When someone tells me about a pain they are having, or their story of a recent doctor visit, I am thinking, “I know exactly how you feel,” because I have had similar experiences where a pain was deep or sharp and I found myself pleading for gentle treatment.

Spiritually, there is an important parallel here. We may be living with a lot of pain, spiritually. It takes awhile for it to build up to the point where we recognize its symptoms, or are ready to talk about it. Yet we are really reluctant to take our inner emotional/spiritual pain to a specialist—to a counselor, confessor, pastor or spiritual director.

Why do we avoid getting spiritual help when we are in pain?

I suspect that often the reason is that we don’t expect we will be treated gently, either by a counselor/pastor or by God. Many people have experienced so much judgmentalism, rejection, and threats of punishment from religious figures —and told they can expect the same from Almighty God!—that they avoid taking their spiritual symptoms to them.

All of us have been poked, probed, drilled, scolded, and pushed away at some point—at a very sensitive point in our lives—when what we really needed was a gentle touch or a hug, not a lecture, scolding, ultimatum or damnation.

Time and time again this has been especially true for LGBT people. We have symptoms of emotional and spiritual distress. We hurt. It has taken a lot of time for many of us to bring this pain to the surface, and to recognize the symptom of our deep discomfort. We’re not sure of ourselves let alone sure of our relationship to God.

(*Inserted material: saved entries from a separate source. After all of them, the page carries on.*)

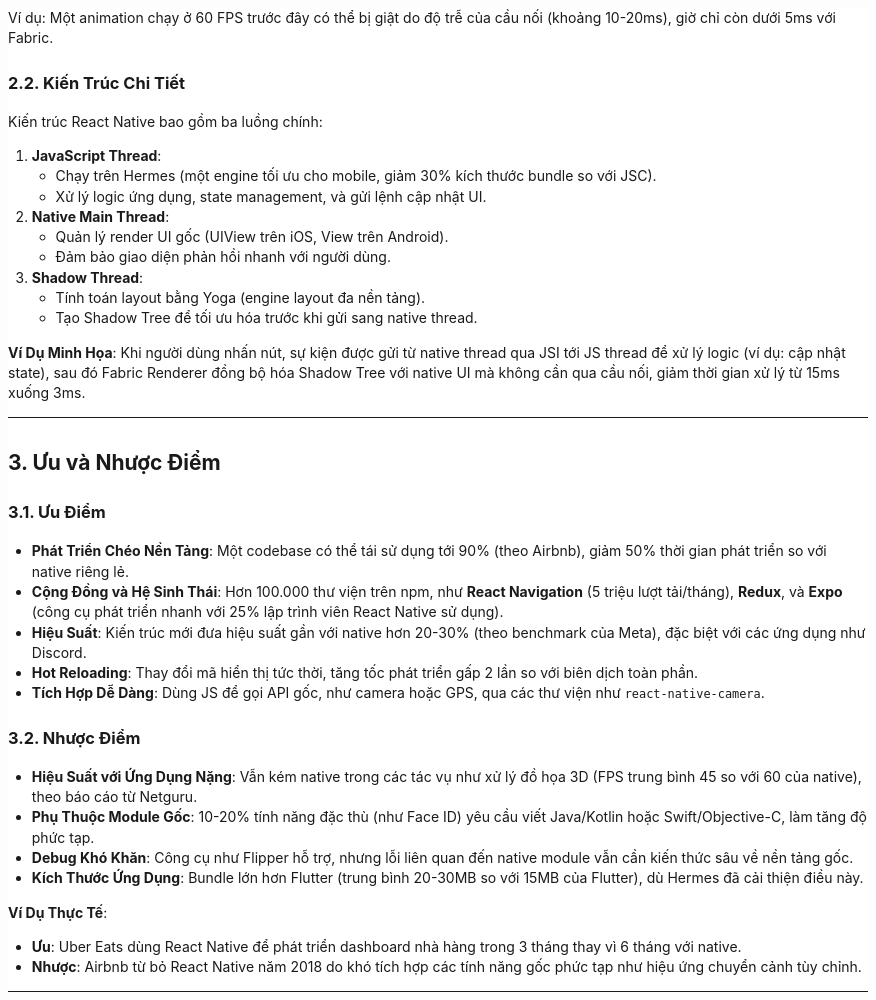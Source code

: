 Ví dụ: Một animation chạy ở 60 FPS trước đây có thể bị giật do độ trễ của cầu nối (khoảng 10-20ms), giờ chỉ còn dưới 5ms với Fabric.

### **2.2. Kiến Trúc Chi Tiết**

Kiến trúc React Native bao gồm ba luồng chính:
1. **JavaScript Thread**:
   - Chạy trên Hermes (một engine tối ưu cho mobile, giảm 30% kích thước bundle so với JSC).
   - Xử lý logic ứng dụng, state management, và gửi lệnh cập nhật UI.
2. **Native Main Thread**:
   - Quản lý render UI gốc (UIView trên iOS, View trên Android).
   - Đảm bảo giao diện phản hồi nhanh với người dùng.
3. **Shadow Thread**:
   - Tính toán layout bằng Yoga (engine layout đa nền tảng).
   - Tạo Shadow Tree để tối ưu hóa trước khi gửi sang native thread.

**Ví Dụ Minh Họa**:
Khi người dùng nhấn nút, sự kiện được gửi từ native thread qua JSI tới JS thread để xử lý logic (ví dụ: cập nhật state), sau đó Fabric Renderer đồng bộ hóa Shadow Tree với native UI mà không cần qua cầu nối, giảm thời gian xử lý từ 15ms xuống 3ms.

---

## **3. Ưu và Nhược Điểm**

### **3.1. Ưu Điểm**

- **Phát Triển Chéo Nền Tảng**: Một codebase có thể tái sử dụng tới 90% (theo Airbnb), giảm 50% thời gian phát triển so với native riêng lẻ.
- **Cộng Đồng và Hệ Sinh Thái**: Hơn 100.000 thư viện trên npm, như **React Navigation** (5 triệu lượt tải/tháng), **Redux**, và **Expo** (công cụ phát triển nhanh với 25% lập trình viên React Native sử dụng).
- **Hiệu Suất**: Kiến trúc mới đưa hiệu suất gần với native hơn 20-30% (theo benchmark của Meta), đặc biệt với các ứng dụng như Discord.
- **Hot Reloading**: Thay đổi mã hiển thị tức thời, tăng tốc phát triển gấp 2 lần so với biên dịch toàn phần.
- **Tích Hợp Dễ Dàng**: Dùng JS để gọi API gốc, như camera hoặc GPS, qua các thư viện như `react-native-camera`.

### **3.2. Nhược Điểm**

- **Hiệu Suất với Ứng Dụng Nặng**: Vẫn kém native trong các tác vụ như xử lý đồ họa 3D (FPS trung bình 45 so với 60 của native), theo báo cáo từ Netguru.
- **Phụ Thuộc Module Gốc**: 10-20% tính năng đặc thù (như Face ID) yêu cầu viết Java/Kotlin hoặc Swift/Objective-C, làm tăng độ phức tạp.
- **Debug Khó Khăn**: Công cụ như Flipper hỗ trợ, nhưng lỗi liên quan đến native module vẫn cần kiến thức sâu về nền tảng gốc.
- **Kích Thước Ứng Dụng**: Bundle lớn hơn Flutter (trung bình 20-30MB so với 15MB của Flutter), dù Hermes đã cải thiện điều này.

**Ví Dụ Thực Tế**:
- **Ưu**: Uber Eats dùng React Native để phát triển dashboard nhà hàng trong 3 tháng thay vì 6 tháng với native.
- **Nhược**: Airbnb từ bỏ React Native năm 2018 do khó tích hợp các tính năng gốc phức tạp như hiệu ứng chuyển cảnh tùy chỉnh.

---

But because of either our own experiences or those of friends, we avoid seeking counsel or guidance for our spiritual lives, because we cannot take any more harsh treatment. Some of us just go on living with the pain rather than seeking a specialist that can help clear it up, because of the risk of spiritual mistreatment or harm. The so-called Ex-Gay campaign, for example, has been unmasked as an effort that subjects gay people to immeasurable pain and mistreatment.

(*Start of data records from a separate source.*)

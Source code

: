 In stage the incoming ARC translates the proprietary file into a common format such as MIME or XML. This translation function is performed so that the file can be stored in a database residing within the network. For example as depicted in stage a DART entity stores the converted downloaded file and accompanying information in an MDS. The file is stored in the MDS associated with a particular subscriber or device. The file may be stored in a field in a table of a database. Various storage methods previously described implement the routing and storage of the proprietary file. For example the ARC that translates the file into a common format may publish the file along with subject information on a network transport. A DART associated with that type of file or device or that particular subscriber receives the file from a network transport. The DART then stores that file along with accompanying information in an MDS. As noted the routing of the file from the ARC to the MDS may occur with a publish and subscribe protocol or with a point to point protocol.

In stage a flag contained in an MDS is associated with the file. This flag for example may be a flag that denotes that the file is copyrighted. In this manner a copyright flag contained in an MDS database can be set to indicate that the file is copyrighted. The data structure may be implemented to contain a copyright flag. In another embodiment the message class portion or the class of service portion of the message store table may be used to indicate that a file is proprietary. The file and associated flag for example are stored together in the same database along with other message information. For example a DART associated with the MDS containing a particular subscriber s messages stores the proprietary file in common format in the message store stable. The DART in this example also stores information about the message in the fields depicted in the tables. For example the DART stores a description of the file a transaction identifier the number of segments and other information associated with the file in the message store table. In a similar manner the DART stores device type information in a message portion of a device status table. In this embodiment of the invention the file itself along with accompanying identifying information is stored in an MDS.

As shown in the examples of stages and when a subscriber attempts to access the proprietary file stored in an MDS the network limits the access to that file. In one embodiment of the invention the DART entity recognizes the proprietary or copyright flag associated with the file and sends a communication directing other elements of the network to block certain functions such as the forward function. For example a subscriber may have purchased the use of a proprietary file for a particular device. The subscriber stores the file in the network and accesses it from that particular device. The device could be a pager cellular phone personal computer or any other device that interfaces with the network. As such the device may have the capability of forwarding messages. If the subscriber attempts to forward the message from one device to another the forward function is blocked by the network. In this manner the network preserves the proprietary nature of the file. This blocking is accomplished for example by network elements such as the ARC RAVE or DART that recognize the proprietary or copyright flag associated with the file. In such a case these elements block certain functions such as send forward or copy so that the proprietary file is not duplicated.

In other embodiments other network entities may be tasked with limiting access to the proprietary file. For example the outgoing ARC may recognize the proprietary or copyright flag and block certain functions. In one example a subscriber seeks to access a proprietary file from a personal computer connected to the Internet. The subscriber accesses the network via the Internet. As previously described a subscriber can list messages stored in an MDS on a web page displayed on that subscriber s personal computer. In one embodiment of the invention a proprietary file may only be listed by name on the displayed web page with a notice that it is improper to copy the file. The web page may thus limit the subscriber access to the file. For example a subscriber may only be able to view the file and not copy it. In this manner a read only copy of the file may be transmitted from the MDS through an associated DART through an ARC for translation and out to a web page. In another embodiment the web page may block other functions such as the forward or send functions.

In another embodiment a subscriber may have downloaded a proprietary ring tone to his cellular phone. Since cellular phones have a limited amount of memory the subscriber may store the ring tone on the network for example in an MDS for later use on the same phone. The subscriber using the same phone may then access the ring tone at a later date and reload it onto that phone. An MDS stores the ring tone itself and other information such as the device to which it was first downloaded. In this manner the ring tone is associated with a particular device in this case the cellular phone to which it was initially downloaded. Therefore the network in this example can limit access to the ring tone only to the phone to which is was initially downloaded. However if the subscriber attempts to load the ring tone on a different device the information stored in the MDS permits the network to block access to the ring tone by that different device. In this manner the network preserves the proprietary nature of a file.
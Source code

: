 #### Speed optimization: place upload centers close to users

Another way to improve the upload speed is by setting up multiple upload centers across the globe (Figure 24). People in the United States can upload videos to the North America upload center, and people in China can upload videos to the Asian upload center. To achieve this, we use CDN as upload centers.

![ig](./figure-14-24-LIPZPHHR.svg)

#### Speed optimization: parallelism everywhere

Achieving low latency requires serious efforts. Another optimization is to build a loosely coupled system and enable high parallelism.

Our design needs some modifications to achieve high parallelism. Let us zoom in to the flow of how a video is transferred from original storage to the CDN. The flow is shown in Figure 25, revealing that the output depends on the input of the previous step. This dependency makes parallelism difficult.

Often I try to explain to non-gay church people what the significant pastoral and spiritual issues are for LGBT people. Some of these people are sympathetic enough to recognize the prejudice and rejection that lesbian/gay people especially have experienced. But because they are in the sexual majority, not sexual minority, they do not fully understand or fully feel the pain that we talk about.

Yes, there are many other Christian people out there who are not sympathetic at all. They continue to finger the same few “clobber” passages in the Bible, and point to them with a sharpened index finger, like a doctor thumping on a medical manual at the possible diagnosis. And because they are so certain of their allegiance to God as they understand him, they almost aggressively attack the wounded or the hurting with this “immutable” word of the Lord. An old saying expresses this pretty well: The church is the only army that shoots its own wounded.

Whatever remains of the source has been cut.